**TASK PROMPT**
Using the material below, print the line that contains "发表于 2024-1-11 08:59", the line that contains "[@theatre/dataverse](../README.md) / Atom", and every line in between, exactly and nothing else.
[Opening SUPPLIED DATA section]
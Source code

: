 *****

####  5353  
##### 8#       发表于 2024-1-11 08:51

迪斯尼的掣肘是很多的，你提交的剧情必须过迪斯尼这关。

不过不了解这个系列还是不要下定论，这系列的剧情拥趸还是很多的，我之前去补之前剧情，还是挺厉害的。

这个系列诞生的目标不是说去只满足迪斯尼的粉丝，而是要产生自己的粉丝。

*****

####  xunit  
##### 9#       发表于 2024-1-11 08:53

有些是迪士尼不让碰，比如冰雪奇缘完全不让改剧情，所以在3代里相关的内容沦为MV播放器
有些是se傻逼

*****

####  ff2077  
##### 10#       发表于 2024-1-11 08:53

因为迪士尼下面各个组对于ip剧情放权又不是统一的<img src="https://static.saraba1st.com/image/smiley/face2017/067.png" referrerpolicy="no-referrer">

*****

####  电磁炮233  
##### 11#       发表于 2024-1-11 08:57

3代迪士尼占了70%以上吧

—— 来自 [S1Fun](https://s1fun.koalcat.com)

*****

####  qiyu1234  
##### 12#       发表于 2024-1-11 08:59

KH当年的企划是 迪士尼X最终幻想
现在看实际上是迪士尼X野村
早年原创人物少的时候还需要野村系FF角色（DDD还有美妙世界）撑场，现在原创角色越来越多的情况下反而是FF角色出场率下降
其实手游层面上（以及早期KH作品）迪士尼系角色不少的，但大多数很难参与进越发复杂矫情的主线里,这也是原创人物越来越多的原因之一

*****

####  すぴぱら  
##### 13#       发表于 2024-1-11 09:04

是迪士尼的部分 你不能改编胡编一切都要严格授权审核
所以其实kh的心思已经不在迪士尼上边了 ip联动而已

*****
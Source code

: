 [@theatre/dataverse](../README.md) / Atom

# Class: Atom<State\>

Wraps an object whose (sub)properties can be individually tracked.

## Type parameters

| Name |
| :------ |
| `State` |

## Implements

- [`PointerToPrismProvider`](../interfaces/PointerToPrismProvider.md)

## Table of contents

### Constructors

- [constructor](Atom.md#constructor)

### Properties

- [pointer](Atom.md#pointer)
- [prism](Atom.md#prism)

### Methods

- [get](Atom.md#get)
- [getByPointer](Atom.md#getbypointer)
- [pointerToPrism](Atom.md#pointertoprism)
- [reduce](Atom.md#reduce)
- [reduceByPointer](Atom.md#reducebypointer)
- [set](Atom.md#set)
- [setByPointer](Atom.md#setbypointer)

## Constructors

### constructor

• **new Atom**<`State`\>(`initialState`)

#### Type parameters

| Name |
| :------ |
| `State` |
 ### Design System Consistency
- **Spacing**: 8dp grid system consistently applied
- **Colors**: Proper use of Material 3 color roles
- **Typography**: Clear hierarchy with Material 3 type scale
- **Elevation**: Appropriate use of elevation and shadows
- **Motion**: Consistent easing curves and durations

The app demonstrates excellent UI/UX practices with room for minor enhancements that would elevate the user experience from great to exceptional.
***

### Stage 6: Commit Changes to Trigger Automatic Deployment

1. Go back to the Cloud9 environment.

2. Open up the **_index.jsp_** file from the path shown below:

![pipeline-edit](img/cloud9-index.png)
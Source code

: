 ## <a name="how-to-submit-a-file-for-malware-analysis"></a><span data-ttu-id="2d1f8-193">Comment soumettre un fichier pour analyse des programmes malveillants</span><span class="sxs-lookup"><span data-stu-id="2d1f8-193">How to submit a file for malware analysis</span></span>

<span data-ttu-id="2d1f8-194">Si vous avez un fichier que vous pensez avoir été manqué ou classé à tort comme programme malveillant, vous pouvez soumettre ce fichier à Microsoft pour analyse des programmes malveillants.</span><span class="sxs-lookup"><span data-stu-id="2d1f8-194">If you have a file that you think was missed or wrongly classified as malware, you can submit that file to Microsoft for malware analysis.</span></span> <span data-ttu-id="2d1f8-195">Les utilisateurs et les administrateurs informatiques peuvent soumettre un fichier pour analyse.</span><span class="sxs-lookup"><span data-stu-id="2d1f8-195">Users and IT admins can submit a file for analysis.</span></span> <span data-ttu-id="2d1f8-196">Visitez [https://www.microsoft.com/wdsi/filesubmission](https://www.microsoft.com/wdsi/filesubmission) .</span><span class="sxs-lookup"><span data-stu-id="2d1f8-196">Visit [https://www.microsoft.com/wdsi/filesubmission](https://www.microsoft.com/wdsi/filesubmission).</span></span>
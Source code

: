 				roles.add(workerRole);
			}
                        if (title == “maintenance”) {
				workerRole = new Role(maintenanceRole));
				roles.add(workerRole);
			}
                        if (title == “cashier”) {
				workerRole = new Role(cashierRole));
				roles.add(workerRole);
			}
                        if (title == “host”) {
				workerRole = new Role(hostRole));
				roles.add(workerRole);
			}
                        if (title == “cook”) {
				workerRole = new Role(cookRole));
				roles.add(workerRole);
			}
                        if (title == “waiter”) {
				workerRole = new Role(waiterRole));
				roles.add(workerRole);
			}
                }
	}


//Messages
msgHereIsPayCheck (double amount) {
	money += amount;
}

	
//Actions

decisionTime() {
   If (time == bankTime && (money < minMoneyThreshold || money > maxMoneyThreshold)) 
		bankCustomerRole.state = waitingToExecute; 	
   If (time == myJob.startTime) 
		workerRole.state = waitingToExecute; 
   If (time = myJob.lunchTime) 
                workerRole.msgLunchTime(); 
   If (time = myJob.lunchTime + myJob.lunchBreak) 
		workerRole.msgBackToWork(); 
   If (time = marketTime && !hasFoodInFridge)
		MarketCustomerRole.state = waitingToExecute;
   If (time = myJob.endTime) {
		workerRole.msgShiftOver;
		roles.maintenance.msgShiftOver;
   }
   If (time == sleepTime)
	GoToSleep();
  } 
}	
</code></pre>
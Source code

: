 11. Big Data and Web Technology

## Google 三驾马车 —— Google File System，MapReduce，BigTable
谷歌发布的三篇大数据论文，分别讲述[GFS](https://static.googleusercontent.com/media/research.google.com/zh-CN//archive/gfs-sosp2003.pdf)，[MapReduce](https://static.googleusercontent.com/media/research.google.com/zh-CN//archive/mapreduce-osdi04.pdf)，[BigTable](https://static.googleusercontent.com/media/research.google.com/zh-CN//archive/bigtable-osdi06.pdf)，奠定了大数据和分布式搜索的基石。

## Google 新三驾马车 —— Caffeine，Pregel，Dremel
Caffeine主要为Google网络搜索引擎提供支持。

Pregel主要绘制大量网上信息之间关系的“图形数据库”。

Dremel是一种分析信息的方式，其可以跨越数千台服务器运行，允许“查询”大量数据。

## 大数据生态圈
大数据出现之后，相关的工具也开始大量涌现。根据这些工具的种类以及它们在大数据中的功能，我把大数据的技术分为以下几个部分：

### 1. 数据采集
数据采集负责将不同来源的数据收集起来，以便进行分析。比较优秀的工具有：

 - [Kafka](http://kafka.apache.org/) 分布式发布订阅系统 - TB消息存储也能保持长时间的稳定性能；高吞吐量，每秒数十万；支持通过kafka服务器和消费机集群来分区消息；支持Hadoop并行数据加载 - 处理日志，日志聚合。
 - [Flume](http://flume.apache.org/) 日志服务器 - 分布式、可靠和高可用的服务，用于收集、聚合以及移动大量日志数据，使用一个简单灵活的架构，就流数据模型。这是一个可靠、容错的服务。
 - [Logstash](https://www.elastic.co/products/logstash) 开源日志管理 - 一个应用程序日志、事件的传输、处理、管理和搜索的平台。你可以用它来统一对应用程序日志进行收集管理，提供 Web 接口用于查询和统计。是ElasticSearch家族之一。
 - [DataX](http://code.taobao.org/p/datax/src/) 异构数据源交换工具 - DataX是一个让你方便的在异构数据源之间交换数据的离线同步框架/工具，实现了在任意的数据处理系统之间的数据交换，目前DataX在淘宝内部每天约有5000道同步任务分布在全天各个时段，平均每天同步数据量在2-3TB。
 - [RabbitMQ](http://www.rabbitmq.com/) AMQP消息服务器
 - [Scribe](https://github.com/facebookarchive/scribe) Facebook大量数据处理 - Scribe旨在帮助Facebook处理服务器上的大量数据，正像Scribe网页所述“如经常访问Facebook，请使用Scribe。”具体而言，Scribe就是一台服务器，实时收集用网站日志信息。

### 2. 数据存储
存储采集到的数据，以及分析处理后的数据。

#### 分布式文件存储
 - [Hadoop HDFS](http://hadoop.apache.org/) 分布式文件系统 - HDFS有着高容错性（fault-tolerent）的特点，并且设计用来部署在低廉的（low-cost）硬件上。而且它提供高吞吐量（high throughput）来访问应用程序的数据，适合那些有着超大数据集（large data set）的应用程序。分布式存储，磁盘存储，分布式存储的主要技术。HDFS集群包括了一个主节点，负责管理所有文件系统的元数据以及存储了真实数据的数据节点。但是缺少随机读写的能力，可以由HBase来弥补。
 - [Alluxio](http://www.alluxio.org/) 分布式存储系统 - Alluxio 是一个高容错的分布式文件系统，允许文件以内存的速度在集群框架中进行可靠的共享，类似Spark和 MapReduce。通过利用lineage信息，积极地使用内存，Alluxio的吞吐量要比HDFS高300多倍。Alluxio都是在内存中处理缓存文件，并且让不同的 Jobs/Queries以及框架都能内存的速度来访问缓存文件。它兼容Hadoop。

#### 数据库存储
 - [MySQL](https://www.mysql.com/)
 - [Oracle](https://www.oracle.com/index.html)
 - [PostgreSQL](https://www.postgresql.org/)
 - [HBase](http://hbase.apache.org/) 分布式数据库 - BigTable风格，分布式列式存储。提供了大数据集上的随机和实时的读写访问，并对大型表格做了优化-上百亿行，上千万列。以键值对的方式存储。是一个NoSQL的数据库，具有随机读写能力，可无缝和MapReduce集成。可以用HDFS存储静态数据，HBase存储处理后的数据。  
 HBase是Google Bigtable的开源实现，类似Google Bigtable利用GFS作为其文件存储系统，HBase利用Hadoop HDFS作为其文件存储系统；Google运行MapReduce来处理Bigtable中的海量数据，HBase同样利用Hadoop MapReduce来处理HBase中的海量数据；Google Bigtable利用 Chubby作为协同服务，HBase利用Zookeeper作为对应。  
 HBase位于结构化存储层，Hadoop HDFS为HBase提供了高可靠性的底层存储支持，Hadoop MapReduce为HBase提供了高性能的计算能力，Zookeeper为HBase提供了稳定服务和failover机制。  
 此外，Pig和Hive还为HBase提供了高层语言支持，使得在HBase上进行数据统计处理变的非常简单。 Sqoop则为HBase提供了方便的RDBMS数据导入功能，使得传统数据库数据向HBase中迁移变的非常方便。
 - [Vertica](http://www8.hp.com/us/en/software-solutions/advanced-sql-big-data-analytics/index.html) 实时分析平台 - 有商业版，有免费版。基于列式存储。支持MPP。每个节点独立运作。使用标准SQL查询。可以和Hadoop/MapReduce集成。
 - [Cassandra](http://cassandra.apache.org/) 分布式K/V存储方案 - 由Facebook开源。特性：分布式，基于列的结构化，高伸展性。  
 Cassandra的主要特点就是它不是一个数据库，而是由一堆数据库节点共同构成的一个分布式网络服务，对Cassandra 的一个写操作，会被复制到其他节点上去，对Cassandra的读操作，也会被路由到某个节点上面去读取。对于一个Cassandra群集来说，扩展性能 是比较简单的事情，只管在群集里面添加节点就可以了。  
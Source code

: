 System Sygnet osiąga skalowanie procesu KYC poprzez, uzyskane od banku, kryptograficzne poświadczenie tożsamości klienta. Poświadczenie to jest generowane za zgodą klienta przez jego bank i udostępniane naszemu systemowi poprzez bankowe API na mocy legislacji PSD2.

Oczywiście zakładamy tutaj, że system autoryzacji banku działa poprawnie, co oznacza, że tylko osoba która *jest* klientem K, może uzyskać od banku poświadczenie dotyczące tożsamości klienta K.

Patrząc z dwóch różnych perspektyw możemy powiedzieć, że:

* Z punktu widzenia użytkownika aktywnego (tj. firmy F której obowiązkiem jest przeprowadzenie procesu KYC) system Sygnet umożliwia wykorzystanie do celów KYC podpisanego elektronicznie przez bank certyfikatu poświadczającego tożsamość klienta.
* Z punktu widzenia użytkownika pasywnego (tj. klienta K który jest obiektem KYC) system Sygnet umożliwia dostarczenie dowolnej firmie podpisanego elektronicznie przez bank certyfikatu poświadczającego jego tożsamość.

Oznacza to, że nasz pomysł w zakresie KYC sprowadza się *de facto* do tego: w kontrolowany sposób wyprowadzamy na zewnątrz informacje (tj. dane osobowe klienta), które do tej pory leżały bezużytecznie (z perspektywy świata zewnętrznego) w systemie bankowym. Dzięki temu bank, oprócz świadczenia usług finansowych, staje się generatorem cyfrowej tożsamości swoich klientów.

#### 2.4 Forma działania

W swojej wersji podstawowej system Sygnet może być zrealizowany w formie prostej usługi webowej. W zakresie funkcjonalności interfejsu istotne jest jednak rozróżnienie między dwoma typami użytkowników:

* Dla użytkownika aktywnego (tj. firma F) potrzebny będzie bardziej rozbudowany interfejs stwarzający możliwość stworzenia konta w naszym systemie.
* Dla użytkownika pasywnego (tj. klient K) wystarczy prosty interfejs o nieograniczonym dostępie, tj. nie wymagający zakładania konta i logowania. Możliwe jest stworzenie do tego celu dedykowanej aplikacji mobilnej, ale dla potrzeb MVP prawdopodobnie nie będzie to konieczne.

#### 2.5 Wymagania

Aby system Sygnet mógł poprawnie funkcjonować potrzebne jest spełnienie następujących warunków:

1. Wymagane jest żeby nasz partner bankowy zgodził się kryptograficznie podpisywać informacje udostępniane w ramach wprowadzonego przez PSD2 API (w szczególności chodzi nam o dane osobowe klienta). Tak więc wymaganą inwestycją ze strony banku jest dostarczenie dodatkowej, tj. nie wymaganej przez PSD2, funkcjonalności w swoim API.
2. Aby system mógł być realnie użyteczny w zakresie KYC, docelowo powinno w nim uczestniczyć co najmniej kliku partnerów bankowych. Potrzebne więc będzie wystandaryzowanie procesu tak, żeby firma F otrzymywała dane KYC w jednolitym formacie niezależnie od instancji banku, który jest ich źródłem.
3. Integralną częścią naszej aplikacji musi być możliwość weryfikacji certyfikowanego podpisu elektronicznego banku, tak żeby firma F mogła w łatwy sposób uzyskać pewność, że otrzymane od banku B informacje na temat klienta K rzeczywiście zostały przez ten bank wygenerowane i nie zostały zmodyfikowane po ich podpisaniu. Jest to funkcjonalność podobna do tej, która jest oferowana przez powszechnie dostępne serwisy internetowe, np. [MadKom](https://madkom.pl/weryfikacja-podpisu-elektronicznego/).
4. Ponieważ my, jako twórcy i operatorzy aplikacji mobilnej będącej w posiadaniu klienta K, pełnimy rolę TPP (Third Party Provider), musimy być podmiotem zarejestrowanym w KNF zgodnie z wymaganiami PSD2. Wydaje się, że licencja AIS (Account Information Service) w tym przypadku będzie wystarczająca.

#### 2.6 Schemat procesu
[Closing SUPPLIED DATA section]
**OUTPUT OF THE EXERCISE**
##### 12#       发表于 2024-1-11 08:59

KH当年的企划是 迪士尼X最终幻想
现在看实际上是迪士尼X野村
早年原创人物少的时候还需要野村系FF角色（DDD还有美妙世界）撑场，现在原创角色越来越多的情况下反而是FF角色出场率下降
其实手游层面上（以及早期KH作品）迪士尼系角色不少的，但大多数很难参与进越发复杂矫情的主线里,这也是原创人物越来越多的原因之一

*****

####  すぴぱら  
##### 13#       发表于 2024-1-11 09:04

是迪士尼的部分 你不能改编胡编一切都要严格授权审核
所以其实kh的心思已经不在迪士尼上边了 ip联动而已

*****
Source code

: [@theatre/dataverse](../README.md) / Atom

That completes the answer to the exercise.